Information:
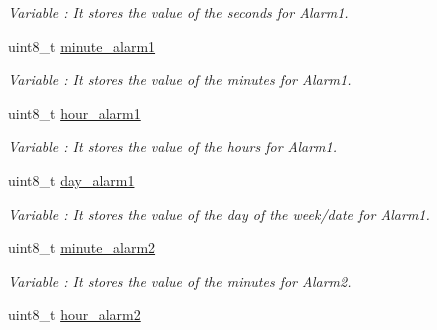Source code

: \begin{DoxyCompactItemize}
\begin{DoxyCompactList}\small\item\em Variable \+: It stores the value of the seconds for Alarm1. \end{DoxyCompactList}\item 
uint8\+\_\+t \hyperlink{class_wasp_r_t_c_a9d6b69383ee943734df9e0d3068c2a04}{minute\+\_\+alarm1}\hypertarget{class_wasp_r_t_c_a9d6b69383ee943734df9e0d3068c2a04}{}\label{class_wasp_r_t_c_a9d6b69383ee943734df9e0d3068c2a04}

\begin{DoxyCompactList}\small\item\em Variable \+: It stores the value of the minutes for Alarm1. \end{DoxyCompactList}\item 
uint8\+\_\+t \hyperlink{class_wasp_r_t_c_a765adbeaf3e449783f9aef666f332308}{hour\+\_\+alarm1}\hypertarget{class_wasp_r_t_c_a765adbeaf3e449783f9aef666f332308}{}\label{class_wasp_r_t_c_a765adbeaf3e449783f9aef666f332308}

\begin{DoxyCompactList}\small\item\em Variable \+: It stores the value of the hours for Alarm1. \end{DoxyCompactList}\item 
uint8\+\_\+t \hyperlink{class_wasp_r_t_c_aa8f27ee3d427f966910c7598c95c380a}{day\+\_\+alarm1}\hypertarget{class_wasp_r_t_c_aa8f27ee3d427f966910c7598c95c380a}{}\label{class_wasp_r_t_c_aa8f27ee3d427f966910c7598c95c380a}

\begin{DoxyCompactList}\small\item\em Variable \+: It stores the value of the day of the week/date for Alarm1. \end{DoxyCompactList}\item 
uint8\+\_\+t \hyperlink{class_wasp_r_t_c_a2784b6a1898c1988b245fe683cb99396}{minute\+\_\+alarm2}\hypertarget{class_wasp_r_t_c_a2784b6a1898c1988b245fe683cb99396}{}\label{class_wasp_r_t_c_a2784b6a1898c1988b245fe683cb99396}

\begin{DoxyCompactList}\small\item\em Variable \+: It stores the value of the minutes for Alarm2. \end{DoxyCompactList}\item 
uint8\+\_\+t \hyperlink{class_wasp_r_t_c_a878fb26354144aa78851ba43e0e75fac}{hour\+\_\+alarm2}\hypertarget{class_wasp_r_t_c_a878fb26354144aa78851ba43e0e75fac}{}\label{class_wasp_r_t_c_a878fb26354144aa78851ba43e0e75fac}


\end{DoxyCompactItemize}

Exercise directions: Within the preceding material, tally each line that holds the word "minutes". Write down only the total.

Your solution: 2